Die Ethik ist ein zentraler Teil der Philosophie des – wie er sich selbst nannte – „Buddhaisten“ Arthur Schopenhauer. Schon deshalb hatte für ihn die Ethik des Buddha besondere Bedeutung. In diesem Zusammenhang verglich Schopenhauer die christliche mit der buddhistischen Ethik, wobei er manche Gemeinsamkeiten, aber auch wesentliche Unterschiede feststellte. Vor allem hob er mehrmals lobend hervor, dass im Gegensatz zum Christentum die Tiere in die Ethik des Buddhismus voll einbezogen sind.

In ähnlichem Sinne wie Schopenhauer äußerte sich die Altbuddhistische Gemeinde in der von ihr herausgegebenen Schrift Im Lichte des Meisters – Die Lehre des Buddha in Frage und Antwort.
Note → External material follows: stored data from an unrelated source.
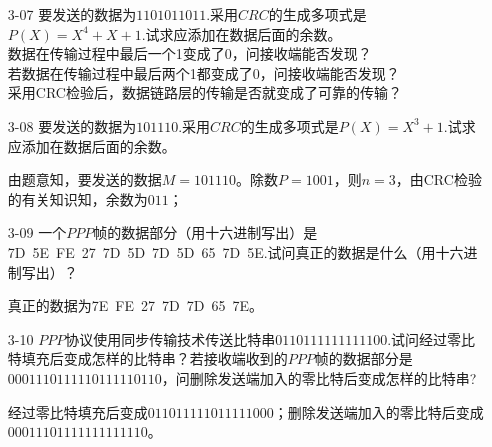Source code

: \documentclass[a4paper,UTF8]{article}
\begin{document}
\courseheader
{}

\begin{enumerate}

\setlength{\itemsep}{3\parskip}

\item[3-07] 要发送的数据为$1101011011$.采用$CRC$的生成多项式是$P(X) = X^4 + X + 1$.试求应添加在数据后面的余数。\\
数据在传输过程中最后一个1变成了0，问接收端能否发现？\\
若数据在传输过程中最后两个1都变成了0，问接收端能否发现？\\
采用CRC检验后，数据链路层的传输是否就变成了可靠的传输？

\item[3-08] 要发送的数据为$101110$.采用$CRC$的生成多项式是$P(X) = X^3 + 1$.试求应添加在数据后面的余数。
\begin{solution}
    由题意知，要发送的数据$M=101110$。除数$P=1001$，则$n=3$，由CRC检验的有关知识知，余数为$011$；
\end{solution}

\item[3-09]  一个$PPP$帧的数据部分（用十六进制写出）是7D\ 5E\ FE\ 27\ 7D\ 5D\ 7D\ 5D\ 65\ 7D\ 5E.试问真正的数据是什么（用十六进制写出）？
\begin{solution}
    真正的数据为7E\ FE\ 27\ 7D\ 7D\ 65\ 7E。
\end{solution}

\item[3-10] $PPP$协议使用同步传输技术传送比特串$0110111111111100$.试问经过零比特填充后变成怎样的比特串？若接收端收到的$PPP$帧的数据部分是$0001110111110111110110$，问删除发送端加入的零比特后变成怎样的比特串?
\begin{solution}
    经过零比特填充后变成$011011111011111000$；删除发送端加入的零比特后变成$00011101111111111110$。
\end{solution}


\end{enumerate}
\end{document}

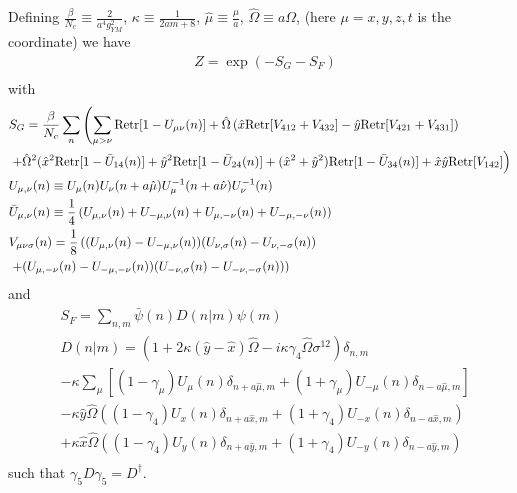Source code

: Defining $\frac{\beta}{N_c} \equiv \frac{2}{a^4g_{YM}^2}$, $\kappa \equiv \frac{1}{2am+8}$, $\hat{\mu}\equiv \frac{\mu}{a}$, $\hat{\Omega}\equiv a\Omega$, (here $\mu=x,y,z,t$ is the coordinate) we have
\begin{equation}
\begin{split}
&Z=\exp (-S_G-S_F)\\
\end{split}
\end{equation}
with
\textcolor[rgb]{0,0,0.8}{
\begin{equation}
\begin{split}
&S_G=\frac{\beta}{N_c}\sum _{n}\left(\sum _{\mu >\nu}{\rm Retr}[1-U_{\mu\nu}(n)]+\hat{\Omega}\left(\hat{x}{\rm Retr}[V_{412}+V_{432}]-\hat{y}{\rm Retr}[V_{421}+V_{431}]\right)\right.\\
&\left.+\hat{\Omega}^2(\hat{x}^2{\rm Retr}[1-\bar{U}_{14}(n)]+\hat{y}^2{\rm Retr}[1-\bar{U}_{24}(n)]+(\hat{x}^2+\hat{y}^2){\rm Retr}[1-\bar{U}_{34}(n)]+\hat{x}\hat{y}{\rm Retr}[V_{142}]\right)\\
&U_{\mu, \nu}(n)\equiv U_{\mu}(n)U_{\nu}(n+a\hat{\mu})U^{-1}_{\mu}(n+a\hat{\nu})U^{-1}_{\nu}(n)\\
&\bar{U}_{\mu, \nu}(n)\equiv \frac{1}{4}\left(U_{\mu, \nu}(n)+U_{-\mu ,\nu}(n)+U_{\mu, -\nu}(n)+U_{-\mu, -\nu}(n)\right)\\
&V_{\mu\nu\sigma}(n)=\frac{1}{8}\left((U_{\mu,\nu}(n)-U_{-\mu,\nu}(n))(U_{\nu,\sigma}(n)-U_{\nu,-\sigma}(n))\right.\\
&\left.+(U_{\mu,-\nu}(n)-U_{-\mu,-\nu}(n))(U_{-\nu,\sigma}(n)-U_{-\nu,-\sigma}(n))\right)\\
\end{split}
\end{equation}
}
and
\textcolor[rgb]{0,0,0.8}{
\begin{equation}
\begin{split}
&S_F=\sum _{n,m}\bar{\psi }(n) D(n|m) \psi(m)\\
&D(n|m)=\left(1+2\kappa(\hat{y}-\hat{x})\hat{\Omega}-i\kappa \gamma _4 \hat{\Omega} \sigma ^{12}\right)\delta _{n,m}\\
&-\kappa\sum _{\mu}\left[(1-\gamma _{\mu})U_{\mu}(n)\delta _{n+a\hat{\mu},m}+(1+\gamma _{\mu})U_{-\mu}(n)\delta _{n-a\hat{\mu},m}\right]\\
&-\kappa \hat{y}\hat{\Omega} \left((1-\gamma _4)U_{x}(n)\delta _{n+a\hat{x},m}+(1+\gamma _4)U_{-x}(n)\delta _{n-a\hat{x},m}\right)\\
&+\kappa \hat{x}\hat{\Omega} \left((1-\gamma _4)U_{y}(n)\delta _{n+a\hat{y},m}+(1+\gamma _4)U_{-y}(n)\delta _{n-a\hat{y},m}\right)\\
\end{split}
\end{equation}
}
such that $\gamma _5 D \gamma _5=D^{\dagger}$.

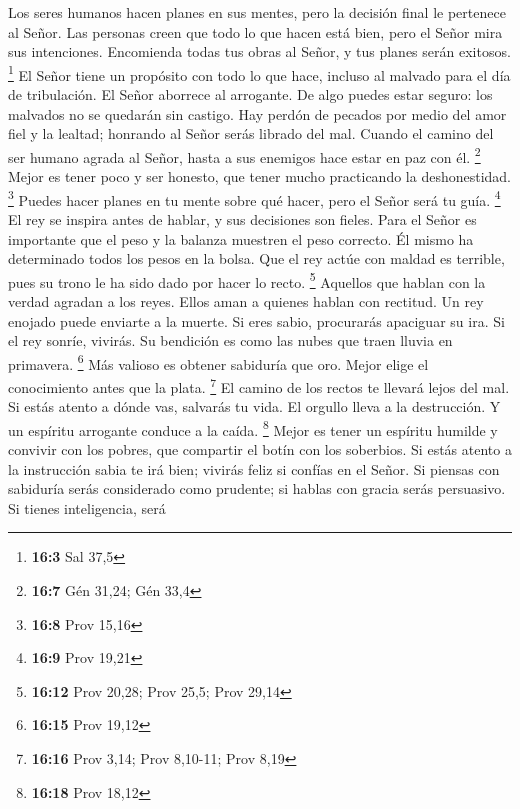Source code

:  Los seres humanos hacen planes en sus mentes, pero la
decisión final le pertenece al Señor.  Las personas creen
que todo lo que hacen está bien, pero el Señor mira sus intenciones.
 Encomienda todas tus obras al Señor, y tus planes serán
exitosos. \footnote{\textbf{16:3} Sal 37,5}  El Señor
tiene un propósito con todo lo que hace, incluso al malvado para el día
de tribulación.  El Señor aborrece al arrogante. De algo
puedes estar seguro: los malvados no se quedarán sin castigo.
 Hay perdón de pecados por medio del amor fiel y la
lealtad; honrando al Señor serás librado del mal.  Cuando
el camino del ser humano agrada al Señor, hasta a sus enemigos hace
estar en paz con él. \footnote{\textbf{16:7} Gén 31,24; Gén 33,4}
 Mejor es tener poco y ser honesto, que tener mucho
practicando la deshonestidad. \footnote{\textbf{16:8} Prov 15,16}
 Puedes hacer planes en tu mente sobre qué hacer, pero el
Señor será tu guía. \footnote{\textbf{16:9} Prov 19,21} 
El rey se inspira antes de hablar, y sus decisiones son fieles.
 Para el Señor es importante que el peso y la balanza
muestren el peso correcto. Él mismo ha determinado todos los pesos en la
bolsa.  Que el rey actúe con maldad es terrible, pues su
trono le ha sido dado por hacer lo recto. \footnote{\textbf{16:12} Prov
  20,28; Prov 25,5; Prov 29,14}  Aquellos que hablan con
la verdad agradan a los reyes. Ellos aman a quienes hablan con rectitud.
 Un rey enojado puede enviarte a la muerte. Si eres
sabio, procurarás apaciguar su ira.  Si el rey sonríe,
vivirás. Su bendición es como las nubes que traen lluvia en primavera.
\footnote{\textbf{16:15} Prov 19,12}  Más valioso es
obtener sabiduría que oro. Mejor elige el conocimiento antes que la
plata. \footnote{\textbf{16:16} Prov 3,14; Prov 8,10-11; Prov 8,19}
 El camino de los rectos te llevará lejos del mal. Si
estás atento a dónde vas, salvarás tu vida.  El orgullo
lleva a la destrucción. Y un espíritu arrogante conduce a la caída.
\footnote{\textbf{16:18} Prov 18,12}  Mejor es tener un
espíritu humilde y convivir con los pobres, que compartir el botín con
los soberbios.  Si estás atento a la instrucción sabia te
irá bien; vivirás feliz si confías en el Señor.  Si
piensas con sabiduría serás considerado como prudente; si hablas con
gracia serás persuasivo.  Si tienes inteligencia, será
Dort wird zunächst auf einen Begriff verwiesen, der im Mittelpunkt der Ethik des Buddha steht, nämlich Metta. Dieses nur unzureichend übersetzbare Wort aus der altindischen Pali-Sprache bedeutet in der buddhistischen Lehre die allumfassende, also auch die Tiere einschließende Güte.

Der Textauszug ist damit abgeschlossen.